Handle kernel module dependencies for Elos

Description

Some Elos functionality depends on kernel modules to be loaded. In general there are three possible scenarios for required kernel modules:

  1. Module (aka feature) is compiled in

    • The module is available and no further actions are necessary.

  2. Module is compiled as loadable module and needs to be loaded at runtime by init_module system call.

    • The module is available in the file system on the target, but someone has to load it at some point into the kernel to make it available.

  3. Module is not available and/or compiled at all

    • The module is not available at all, means missing dependencies and it needs to be clarified how to proceed in this case.

Solutions

1) Compiled in Module

For compiled in modules there is nothing to do, the required modules (aka features) will be available as init is started by the kernel.

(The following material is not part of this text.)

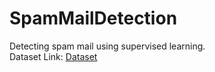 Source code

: # SpamMailDetection
Detecting spam mail using supervised learning.<br />
Dataset Link: [Dataset](https://www.kaggle.com/datasets/uciml/sms-spam-collection-dataset)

2) Module as loadable modules

In this case the xy.ko file needs to be loaded at some point by someone during runtime to be available when Elos requires the functionality.
This can be done by:

2.1) Leave it to the init system to load all required modules at once on boot

  • Modules to load on boot are defined by /etc/modules or /etc/modules-load.d/<module_name>.confas described in man 5 modules or man 5 modules-load.d

  • Default way in Linux Systems to load modules (see https://www.freedesktop.org/software/systemd/man/modules-load.d.html)

  • consider udev and special udev rules: if netlink becomes available load all netlink modules available

  • Downside is, this increase the time for the system to become ready as all probably not immediately necessary modules are loaded at boot time at once

2.2) Configure the init system to manage kernel module loading depending on tasks requirements

  • It’s up to the init system to decide when to load a module. This can shorten the time the system needs to become ready

  • Systemd loads modules from /etc/modules/ aka /etc/modules-load.d/<module_name>.conf via libkmod

  • crinit could load modules configured as task via modprobe to avoid reimplementing the wheel, alternative is to use libkmod like systemd

  • All dependencies and requirements can be described and controlled within a crinit task file

  • Module dependencies can be managed at a central point by crinit for all process that have (the same) module dependencies

  • consider udev and special udev rules: if netlink becomes available load all netlink modules available

2.3) Elos itself checks at a suitable point in time and loads the modules

  • Elos can load modules by using modprobe or directly via libkmod.

  • Elos test the kernel-API needed and on failure tries to load the needed modules (dependencies)

  • Elos has to assume which kernel module provides the necessary functionality

  • Further tools might need a kernel module and handle it this way. This will introduce some more topics to be discussed:

  • How to synchronize module management for modules used by different process?

  • Should and when can a module be unloaded?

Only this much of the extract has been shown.